- Episode no.: Season 4 Episode 18
- Directed by: Tom Cherones
- Story by: Bruce Kirschbaum
- Teleplay by: Larry Charles
- Production code: 418
- Original air date: February 18, 1993

Guest appearances
- Wayne Knight as Newman; Bill Erwin as Sid; Tobin Bell as Ron; Robert Donley as Ben; Lanei Chapman as Housekeeper; Edie McClurg as Mrs. Oliver;

Episode chronology
| ← Previous "The Outing" | Next → "The Implant" |
- Seinfeld season 4

= The Old Man (Seinfeld) =

"The Old Man" is the 58th episode of the American television sitcom Seinfeld. It was the 18th episode of the 4th season. It aired on February 18, 1993 on NBC. In this episode, Jerry, Elaine, and George volunteer to visit the elderly, while Kramer and Newman haul off unwanted vinyl records to resell.

==Plot==
At Monk's, George once again despairs at meeting women, and contemplates meeting a non-English speaker as a last resort. Jerry delights in schadenfreude listening to him. George feels an existential void in life, but Elaine, who has already heard this spiel from him, has volunteered at an agency to provide senior companionship, which has brought her satisfaction even before making any visits. George and Jerry join her.

Kramer and Newman start a side hustle to haul away obsolete vinyl records to resell. Newman reveals that he is a postal worker, and describing his job brings him to the verge of going postal, unnerving Jerry into relinquishing his own unwanted records. The proprietor of a used record shop offers $5 for Jerry's kitschy albums, and Kramer feeds Newman lines to express their displeasure.

Jerry visits Mr. Fields, an antagonistic old man who insults, defies, and trolls Jerry for his own amusement, and openly badmouths his live-in Senegalese caretaker, taking advantage of her very poor English. However, he has a record collection that he wants thrown out. George meets Mr. Cantwell at Monk's, but refuses to believe that Cantwell has made peace with his mortality. Having no time for this, Cantwell fires him. In a darkened apartment, Elaine meets Mrs. Oliver but must avert her eyes from an enormous goiter on her neck.

Jerry tips off Kramer and Newman about the unwanted records, and also tips George off about the attractive caretaker, so they all tag along on Jerry's next visit. George tells the caretaker his desire to rub oil on her with his head, to check that she cannot understand. Kramer and Newman's frenzied plundering alarms Fields, who tries to throw them out, and bites Kramer. Kramer flinches and sends Fields's false teeth flying, and George accidentally pulverizes them in the garbage disposal. They all pile into a taxi to take Fields to his dentist, but Fields slips away in the confusion.

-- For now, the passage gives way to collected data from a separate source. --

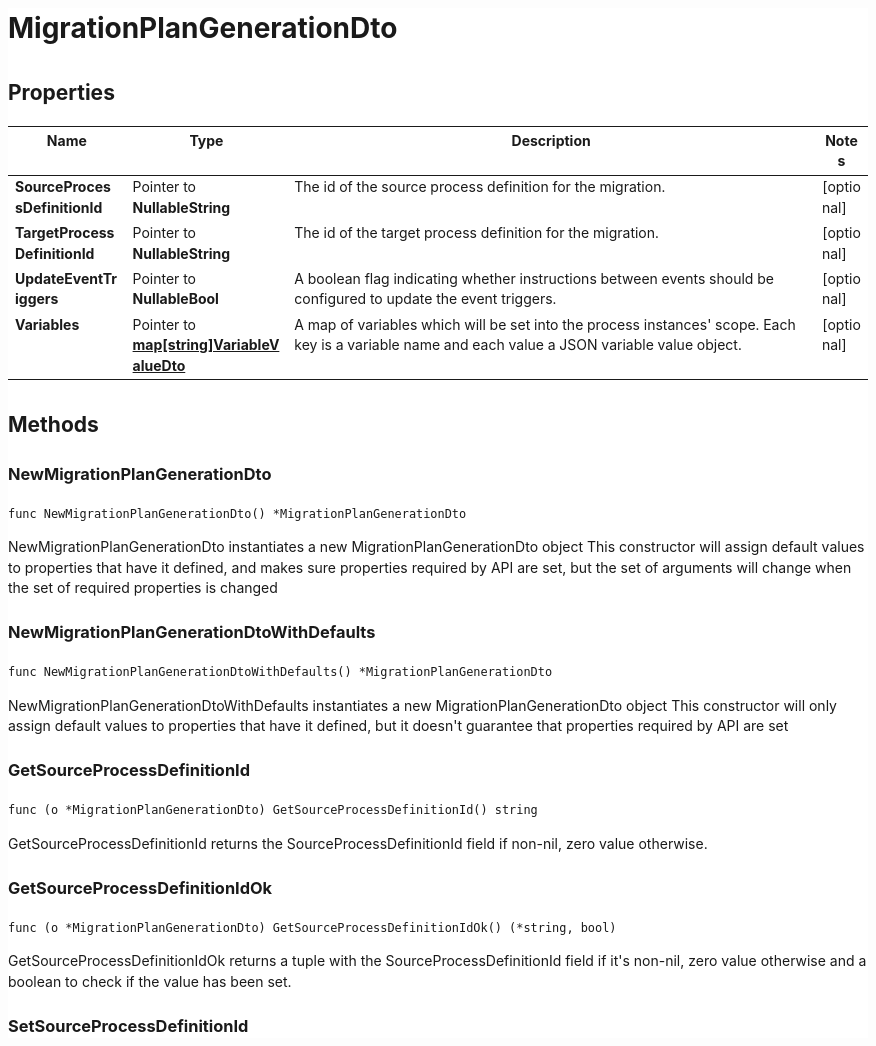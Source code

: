 # MigrationPlanGenerationDto

## Properties

Name | Type | Description | Notes
------------ | ------------- | ------------- | -------------
**SourceProcessDefinitionId** | Pointer to **NullableString** | The id of the source process definition for the migration. | [optional] 
**TargetProcessDefinitionId** | Pointer to **NullableString** | The id of the target process definition for the migration. | [optional] 
**UpdateEventTriggers** | Pointer to **NullableBool** | A boolean flag indicating whether instructions between events should be configured to update the event triggers. | [optional] 
**Variables** | Pointer to [**map[string]VariableValueDto**](VariableValueDto.md) | A map of variables which will be set into the process instances&#39; scope. Each key is a variable name and each value a JSON variable value object. | [optional] 

## Methods

### NewMigrationPlanGenerationDto

`func NewMigrationPlanGenerationDto() *MigrationPlanGenerationDto`

NewMigrationPlanGenerationDto instantiates a new MigrationPlanGenerationDto object
This constructor will assign default values to properties that have it defined,
and makes sure properties required by API are set, but the set of arguments
will change when the set of required properties is changed

### NewMigrationPlanGenerationDtoWithDefaults

`func NewMigrationPlanGenerationDtoWithDefaults() *MigrationPlanGenerationDto`

NewMigrationPlanGenerationDtoWithDefaults instantiates a new MigrationPlanGenerationDto object
This constructor will only assign default values to properties that have it defined,
but it doesn't guarantee that properties required by API are set

### GetSourceProcessDefinitionId

`func (o *MigrationPlanGenerationDto) GetSourceProcessDefinitionId() string`

GetSourceProcessDefinitionId returns the SourceProcessDefinitionId field if non-nil, zero value otherwise.

### GetSourceProcessDefinitionIdOk

`func (o *MigrationPlanGenerationDto) GetSourceProcessDefinitionIdOk() (*string, bool)`

GetSourceProcessDefinitionIdOk returns a tuple with the SourceProcessDefinitionId field if it's non-nil, zero value otherwise
and a boolean to check if the value has been set.

### SetSourceProcessDefinitionId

Elaine is unexpectedly enthralled by Mrs. Oliver's reminiscing about her scandalous private affair with Mohandas Gandhi, in which he would rub oil on her with his head. After being offered merely $20 for the second lot of records, Kramer feeds Newman a string of fighting words, provoking the proprietor into a brawl that destroys the records.

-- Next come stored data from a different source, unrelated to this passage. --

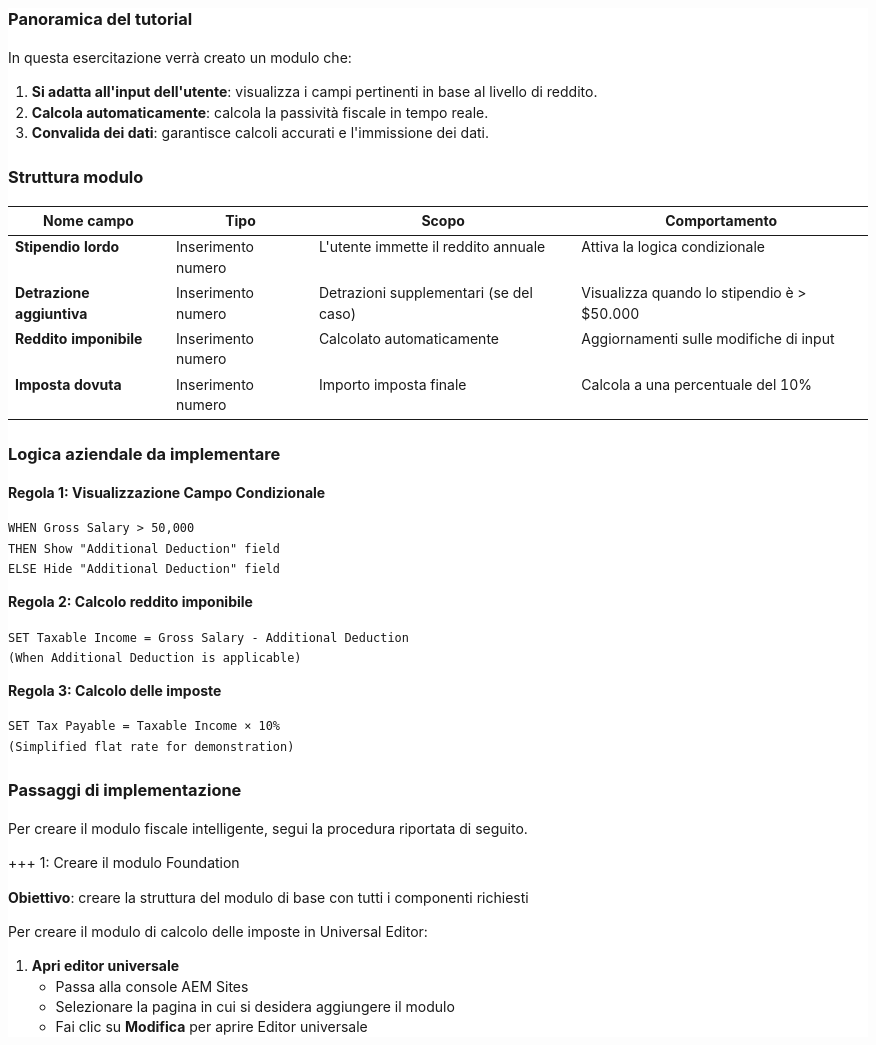 ### **Panoramica del tutorial**

In questa esercitazione verrà creato un modulo che:

1. **Si adatta all&#39;input dell&#39;utente**: visualizza i campi pertinenti in base al livello di reddito.
2. **Calcola automaticamente**: calcola la passività fiscale in tempo reale.
3. **Convalida dei dati**: garantisce calcoli accurati e l&#39;immissione dei dati.

### **Struttura modulo**

| Nome campo | Tipo | Scopo | Comportamento |
|------------|------|---------|----------|
| **Stipendio lordo** | Inserimento numero | L&#39;utente immette il reddito annuale | Attiva la logica condizionale |
| **Detrazione aggiuntiva** | Inserimento numero | Detrazioni supplementari (se del caso) | Visualizza quando lo stipendio è > $50.000 |
| **Reddito imponibile** | Inserimento numero | Calcolato automaticamente | Aggiornamenti sulle modifiche di input |
| **Imposta dovuta** | Inserimento numero | Importo imposta finale | Calcola a una percentuale del 10% |

### **Logica aziendale da implementare**

**Regola 1: Visualizzazione Campo Condizionale**

```
WHEN Gross Salary > 50,000
THEN Show "Additional Deduction" field
ELSE Hide "Additional Deduction" field
```

**Regola 2: Calcolo reddito imponibile**

```
SET Taxable Income = Gross Salary - Additional Deduction
(When Additional Deduction is applicable)
```

**Regola 3: Calcolo delle imposte**

```
SET Tax Payable = Taxable Income × 10%
(Simplified flat rate for demonstration)
```

### **Passaggi di implementazione**

Per creare il modulo fiscale intelligente, segui la procedura riportata di seguito.



+++ 1: Creare il modulo Foundation

**Obiettivo**: creare la struttura del modulo di base con tutti i componenti richiesti

Per creare il modulo di calcolo delle imposte in Universal Editor:

1. **Apri editor universale**
   - Passa alla console AEM Sites
   - Selezionare la pagina in cui si desidera aggiungere il modulo
   - Fai clic su **Modifica** per aprire Editor universale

Jerry makes excuses for singlehandedly ruining the agency's reputation, while Fields remains missing. The agency and next of kin join the search, leading everyone back to Fields's apartment, where they find instead the caretaker oiling up George in the dark with African music playing.

Fields and Cantwell meet at Monk's. Fields, despairing at meeting women, recounts being set up on a date with Mrs. Oliver—where he was turned off when she put milk in tea without asking.

==Production==
As a tribute to Abbott and Costello, the antagonistic old man was named after cast member Sidney Fields.

This episode expanded Newman's role while continuing a trend of Kramer and Newman as a comedic duo. Michael Richards recalled that, at the time, he became wary that the pairing would make Kramer less distinct, but conceded that his concerns came out of egotism and were baseless.

Lanei Chapman plays the housekeeper. An alternate ending was filmed where her character, in perfect English, blames George for their compromising tryst. Disappointed by her fluency, George tries to break off the relationship with lengthy excuses as the entire search party looks on.